Monday 4 March 2013

A view from the bottom

I am a K-JD who is attending a 4th tier law school on a full-tuition scholarship, and will incur exactly $0 educational debt because of my parents being thrifty and generous with their middle-class income (I also graduated debt free from a small private college through scholarships, the money I made, and my parents).

I learned of the law school scam a little over a year ago when I stumbled onto LawProf's blog.  Before I had been relatively happy; bored of the classes but okay with my new friends and grades.  I don't remember what the newest post was on Inside the Law School Scam, but the implications terrified me.  Being more amenable to the right-wing/conservative views on economic issues, I had read about and even written on the higher education tuition bubble, but I had never questioned the value of attending law school, even (especially) for free.  After a few weeks of sizable internal struggle, I decided that because I wanted to be a prosecutor for a small to mid-sized town, it made more sense for me to graduate debt free than to transfer to a better school (for whatever reason dropping out altogether was not part of the equation).

What is interesting about the very bottom of law schools, from a general perspective, is that things have been bad before the Great Recession, at least since the 1990's when tuition really began to increase, if not earlier.  They were able to skate by for a variety of reasons that many of you are familiar with: much of the focus has always been on the elite law schools, they kept their tuition a couple levels under the elites, and the overall okay economies of the Clinton and Bush administrations (aside from the hiccup in the mid 90's and the crash in 2007) masked the struggles of their graduates.

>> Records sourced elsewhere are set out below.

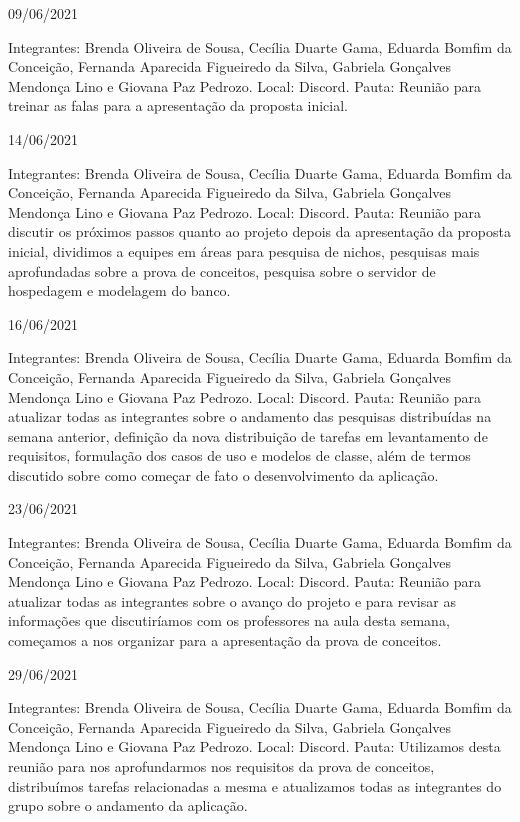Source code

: \begin{apendicesenv}
\begin{flushleft}
09/06/2021 

Integrantes: Brenda Oliveira de Sousa, Cecília Duarte Gama, Eduarda Bomfim da Conceição, Fernanda Aparecida Figueiredo da Silva, Gabriela Gonçalves Mendonça Lino e Giovana Paz Pedrozo.
\newline
Local: \gls{Discord}.
\newline
Pauta:  Reunião para treinar as falas para a apresentação da proposta inicial.

14/06/2021 

Integrantes: Brenda Oliveira de Sousa, Cecília Duarte Gama, Eduarda Bomfim da Conceição, Fernanda Aparecida Figueiredo da Silva, Gabriela Gonçalves Mendonça Lino e Giovana Paz Pedrozo.
\newline
Local: \gls{Discord}.
\newline
Pauta: Reunião para discutir os próximos passos quanto ao projeto depois da apresentação da proposta inicial, dividimos a equipes em áreas para pesquisa de nichos, pesquisas mais aprofundadas sobre a prova de conceitos, pesquisa sobre o servidor de hospedagem e modelagem do banco.

16/06/2021

Integrantes: Brenda Oliveira de Sousa, Cecília Duarte Gama, Eduarda Bomfim da Conceição, Fernanda Aparecida Figueiredo da Silva, Gabriela Gonçalves Mendonça Lino e Giovana Paz Pedrozo.
\newline
Local: \gls{Discord}.
\newline
Pauta: Reunião para atualizar todas as integrantes sobre o andamento das pesquisas distribuídas na semana anterior, definição da nova distribuição de tarefas em levantamento de requisitos, formulação dos casos de uso e modelos de classe, além de termos discutido sobre como começar de fato o desenvolvimento da aplicação.

23/06/2021 

Integrantes: Brenda Oliveira de Sousa, Cecília Duarte Gama, Eduarda Bomfim da Conceição, Fernanda Aparecida Figueiredo da Silva, Gabriela Gonçalves Mendonça Lino e Giovana Paz Pedrozo.
\newline
Local: \gls{Discord}.
\newline
Pauta: Reunião para atualizar todas as integrantes sobre o avanço do projeto e para revisar as informações que discutiríamos com os professores na aula desta semana, começamos a nos organizar para a apresentação da prova de conceitos.

29/06/2021 

Integrantes: Brenda Oliveira de Sousa, Cecília Duarte Gama, Eduarda Bomfim da Conceição, Fernanda Aparecida Figueiredo da Silva, Gabriela Gonçalves Mendonça Lino e Giovana Paz Pedrozo.
\newline
Local: \gls{Discord}.
\newline
Pauta: Utilizamos desta reunião para nos aprofundarmos nos requisitos da prova de conceitos, distribuímos tarefas relacionadas a mesma e atualizamos todas as integrantes do grupo sobre o andamento da aplicação.


\end{flushleft}
\end{apendicesenv}

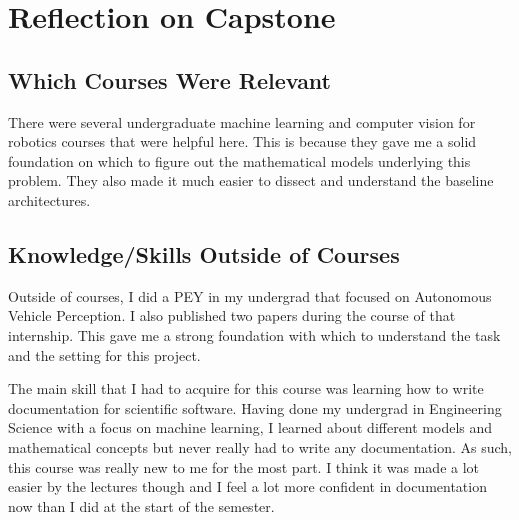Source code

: \documentclass{article}
\begin{document}
\section{Reflection on Capstone}


\subsection{Which Courses Were Relevant}

There were several undergraduate machine learning and computer vision for robotics courses that were helpful here. This is because they gave me a solid foundation 
on which to figure out the mathematical models underlying this problem. They also made it much easier to dissect and understand the baseline architectures.

\subsection{Knowledge/Skills Outside of Courses}

Outside of courses, I did a PEY in my undergrad that focused on Autonomous Vehicle Perception. I also published two papers during the course of that internship. This 
gave me a strong foundation with which to understand the task and the setting for this project. 

The main skill that I had to acquire for this course was learning how to write documentation for scientific software. Having done my undergrad in Engineering Science with a focus on 
machine learning, I learned about different models and mathematical concepts but never really had to write any documentation. As such, this course was really new to me for the most part.
I think it was made a lot easier by the lectures though and I feel a lot more confident in documentation now than I did at the start of the semester.
\end{document}
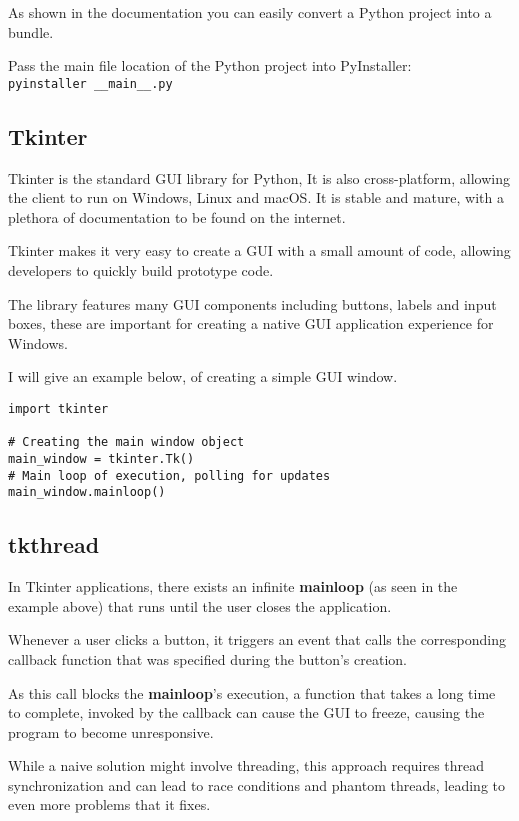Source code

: As shown in the documentation you can easily
convert a Python project into a bundle. \cite{pyinstaller}

Pass the main file location of the Python project into PyInstaller: \\
\texttt{pyinstaller \_\_main\_\_.py}

\subsection{Tkinter}
Tkinter is the standard GUI library for Python,
It is also cross-platform, allowing the client to run on Windows, Linux and macOS.
It is stable and mature, with a plethora of documentation to be found on the internet.

Tkinter makes it very easy to create a GUI with a small amount of code,
allowing developers to quickly build prototype code.

The library features many GUI components including buttons, labels and input boxes,
these are important for creating a native GUI application experience for Windows.

I will give an example below, of creating a simple GUI window.

\begin{lstlisting}
import tkinter

# Creating the main window object
main_window = tkinter.Tk()
# Main loop of execution, polling for updates
main_window.mainloop()
\end{lstlisting}

\subsection{tkthread}
In Tkinter applications, there exists an infinite \textbf{mainloop}
(as seen in the example above)
that runs until the user closes the application.

Whenever a user clicks a button,
it triggers an event that calls the corresponding callback function
that was specified during the button's creation.

As this call blocks the \textbf{mainloop}'s execution,
a function that takes a long time to complete,
invoked by the callback can cause the GUI to freeze,
causing the program to become unresponsive.

While a naive solution might involve threading,
this approach requires thread synchronization and can lead to race conditions
and phantom threads, leading to even more problems that it fixes.


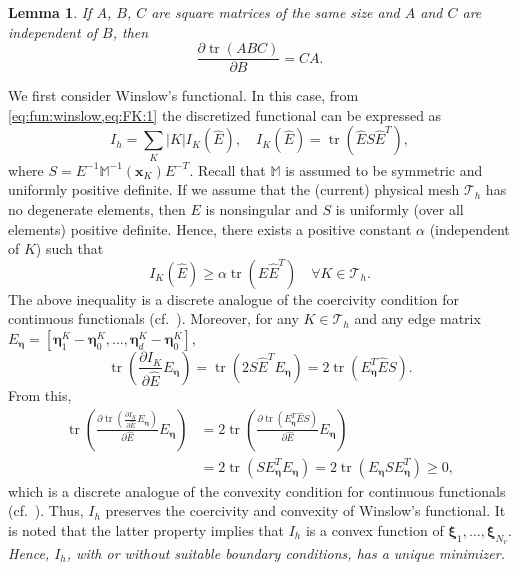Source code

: \documentclass[american]{scrartcl}
\providecommand{\abs}[1]{\lvert#1\rvert}
\providecommand{\V}[1]{\boldsymbol{#1}}
\providecommand{\p}[2]{\frac{\partial{}#1}{\partial{}#2}}
\providecommand{\Th}{\mathcal{T}_h}
\providecommand{\M}{\mathbb{M}}
\newtheorem{lemma}{\hspace{1ex}Lemma}[section]
\theoremstyle{remark}
\begin{document}
\begin{lemma}
\label{lem:tr}
If $A$, $B$, $C$ are square matrices of the same size and $A$ and $C$ are independent of $B$, then
\begin{equation}
\p{\operatorname{tr}(ABC)}{B} = C A .
\label{eq:diff:10}
\end{equation}
\end{lemma}

We first consider Winslow's functional.
In this case, from \cref{eq:fun:winslow,eq:FK:1} the discretized functional can be expressed as
\begin{equation}
   I_h = \sum_{K} \abs{K} I_K(\hat{E}), \quad I_K(\hat{E}) = \operatorname{tr}(\hat{E} S \hat{E}^T)
   ,
   \label{eq:winslow:3}
\end{equation}
where $S = E^{-1} \M^{-1}(\V{x}_K) E^{-T}$. 
Recall that $\M$ is assumed to be symmetric and uniformly positive definite.
If we assume that the (current) physical mesh $\Th$ has no degenerate elements, then $E$ is nonsingular and $S$ is uniformly (over all elements) positive definite.
Hence, there exists a positive constant $\alpha$ (independent of $K$) such that
\begin{equation}
   I_K(\hat{E}) \ge \alpha \operatorname{tr}(\hat{E} \hat{E}^T) \quad \forall K \in \Th
   .
   \label{eq:winslow:4}
\end{equation}
The above inequality is a discrete analogue of the coercivity condition for continuous functionals (cf.~\cite[(6.52)]{HR11}).
Moreover, for any $K\in \Th$ and any edge matrix
$E_{\V{\eta}} = [\V{\eta}_{1}^K-\V{\eta}_{0}^K, \dotsc, \V{\eta}_{d}^K-\V{\eta}_{0}^K]$, 
\[
   \operatorname{tr}\left(\p{I_K}{\hat{E}} E_{\V{\eta}}\right) 
      = \operatorname{tr}\left(2 S \hat{E}^T E_{\V{\eta}}\right)
      =  2 \operatorname{tr}\left(E_{\V{\eta}}^T \hat{E} S \right)
   .
\]
From this,
\begin{align*}
   \operatorname{tr}\left( \p{\operatorname{tr}\left(\p{I_K}{\hat{E}} E_{\V{\eta}}\right)}{\hat{E}} E_{\V{\eta}}\right) 
   &= 2 \operatorname{tr}\left( \p{\operatorname{tr}\left(E_{\V{\eta}}^T \hat{E} S \right)}{\hat{E}}   E_{\V{\eta}}\right) 
   \\ 
   &= 2 \operatorname{tr}\left( S  E_{\V{\eta}}^T  E_{\V{\eta}}\right) 
   = 2 \operatorname{tr}\left( E_{\V{\eta}} S  E_{\V{\eta}}^T  \right)  \ge 0
   ,
\end{align*}
which is a discrete analogue of the convexity condition for continuous functionals (cf.~\cite[(6.53)]{HR11}).
Thus, $I_h$ preserves the coercivity and convexity of Winslow's functional.
It is noted that the latter property implies that $I_h$ is a convex function of $\V{\xi}_{1}, \dotsc, \V{\xi}_{N_v}$.
\emph{Hence, $I_h$, with or without suitable boundary conditions, has a unique minimizer.}
\end{document}
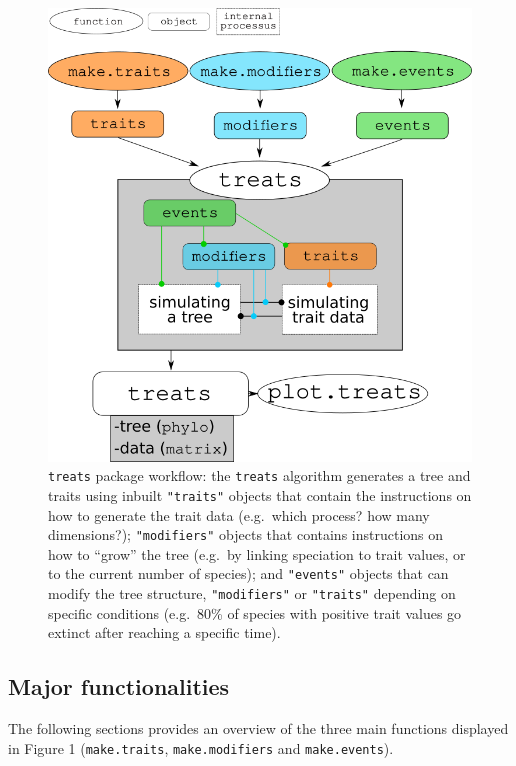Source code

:\documentclass[
]{article}
\begin{document}
\begin{figure}
\hypertarget{figure1}{%
\centering
\includegraphics{../inst/gitbook/treats_structure.png}
\caption{\texttt{treats} package workflow: the \texttt{treats} algorithm
generates a tree and traits using inbuilt \texttt{"traits"} objects that
contain the instructions on how to generate the trait data (e.g.~which
process? how many dimensions?); \texttt{"modifiers"} objects that
contains instructions on how to ``grow'' the tree (e.g.~by linking
speciation to trait values, or to the current number of species); and
\texttt{"events"} objects that can modify the tree structure,
\texttt{"modifiers"} or \texttt{"traits"} depending on specific
conditions (e.g.~80\% of species with positive trait values go extinct
after reaching a specific time).}\label{figure1}
}
\end{figure}

\hypertarget{major-functionalities}{%
\subsection{Major functionalities}\label{major-functionalities}}

The following sections provides an overview of the three main functions
displayed in Figure 1 (\texttt{make.traits}, \texttt{make.modifiers} and
\texttt{make.events}).
\end{document}
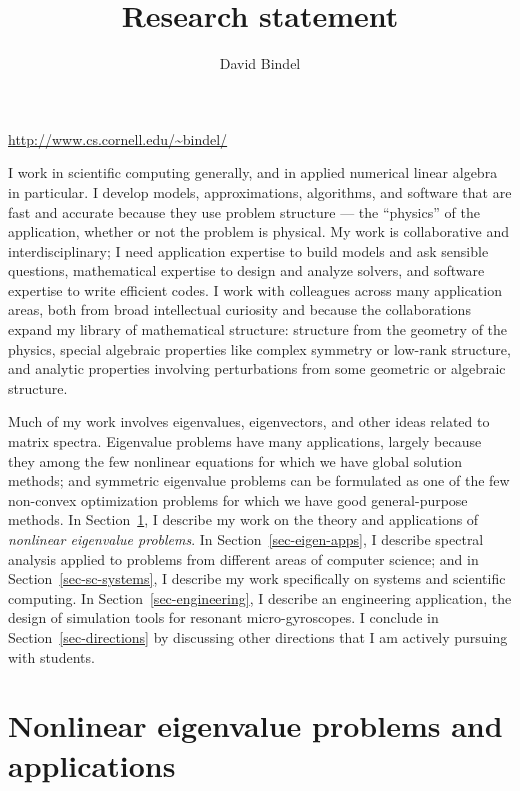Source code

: \documentclass[11pt]{amsart}
\title{Research statement}
\author{David Bindel}
\begin{document}
\maketitle
\vspace{-5mm}
\begin{center}
\url{http://www.cs.cornell.edu/~bindel/}
\end{center}
\vspace{+5mm}

I work in scientific computing generally, and in
applied numerical linear algebra in particular.
%
I develop models, approximations, algorithms, and software that
are fast and accurate because they use problem structure --- the
``physics'' of the application, whether or not the problem is physical.
%
My work is collaborative and interdisciplinary; I need
application expertise to build models and ask sensible questions,
mathematical expertise to design and analyze solvers,
and software expertise to write efficient codes.
%
I work with colleagues across many application areas, both from
broad intellectual curiosity and because the collaborations
expand my library of mathematical structure:
%
structure from the geometry of the physics,
special algebraic properties like complex symmetry or
low-rank structure, and
analytic properties involving perturbations from some geometric or
algebraic structure.

Much of my work involves eigenvalues, eigenvectors, and other
ideas related to matrix spectra.
%
Eigenvalue problems have many applications, largely because they among
the few nonlinear equations for which we have global solution methods;
and symmetric eigenvalue problems can be formulated as one of the few
non-convex optimization problems for which we have good general-purpose
methods.
%
In Section~\ref{sec-nep}, I describe my work on the theory and
applications of {\em nonlinear eigenvalue problems}.
%
In Section~\ref{sec-eigen-apps}, I describe spectral analysis applied to
problems from different areas of computer science; and in
Section~\ref{sec-sc-systems}, I describe my work specifically on systems
and scientific computing. In Section~\ref{sec-engineering}, I describe
an engineering application, the design of simulation tools for
resonant micro-gyroscopes. I conclude in
Section~\ref{sec-directions} by discussing other directions
that I am actively pursuing with students.

\section{Nonlinear eigenvalue problems and applications}
\label{sec-nep}
\end{document}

Because of their lesser sophistication of the legal education situation (though that has been rapidly changing, at least in my school: a 2L class shirt recently had text that said: "I spend $150,000 on law school and all I got was this lousy shirt"), I think the views of those from the bottom of the law school pack have been underrepresented in these discussions (notwithstanding the excellent and entertaining Third Tier Reality and others).

LSAC applicant statistics have shown the largest decline in test-takers among those who score in the highest percentiles, and commentators even outside the profession have noted that "the wrong people are applying to law school."

This masks the incredible pressure that schools like the one I attend are facing.  Even though there are more people percentage-wise not scoring in the top percentile of the LSAT, numerically there is a much larger decline among the lower-scoring LSAT takers, and this presents an existential problem among those in the lower tiers.

How are they going to maintain their "elite" model while dealing with involuntarily smaller incoming classes?  They are going to be further squeezed through the "transfer game" (my school's 1L class seems to lose 25-35 students a year).  If the trend continues to this year then I have estimated that the next incoming class (of 2016) will be half of what my 2L class is (2014) currently, adjusted for their transfer loss.

There is not an endowment, the alumni do not give, LSAT medians have gone down, and there is close to an open-admission policy already.  So what is happening that is of interest here that could be said to be in response to this crisis?

(1) a very small tuition increase (it might actually be a very small decrease when adjusted for inflation), and (2) retooling the curriculum so students get more feedback, are better prepared for the bar, and get more practical experience.  I think 15-20 years ago a focus on very small tuition increases and a much better curriculum would have been laudable and even effective.  Now it just seems like they are rearranging the cell blocks on the Death Star, while the cynic in me wonders if the curriculum changes are designed to boost bar passage rates a little in preparation for a 10% increase in acceptances.

The view from the bottom is not pretty, and especially so for expensive, private law schools who place less than half their graduates in real lawyer jobs.  Vermont Law School is just the first of the proton torpedoesThe proposal to merge the two Rutgers law schools is the second.

Many of these expensive, low-ranked, and poorly performing law schools are going to have to close.  But some do, according to Professor Bill Henderson, provide a clear niche by placing better than many tier one law schools.  The subject for a future post will be to lay out a few paths for those schools to bring the costs into line with their credential.  Meanwhile, keep your eyes on the schools on the bottom end.  Though a lot of talk is about Columbia's massive transfer acceptance, Georgetown's relatively poor placement rates for its supposed prestige, or Virginia hiring 20% of its graduates, the real action is at the lower tiers.  Keep your eyes peeled for the next salvo.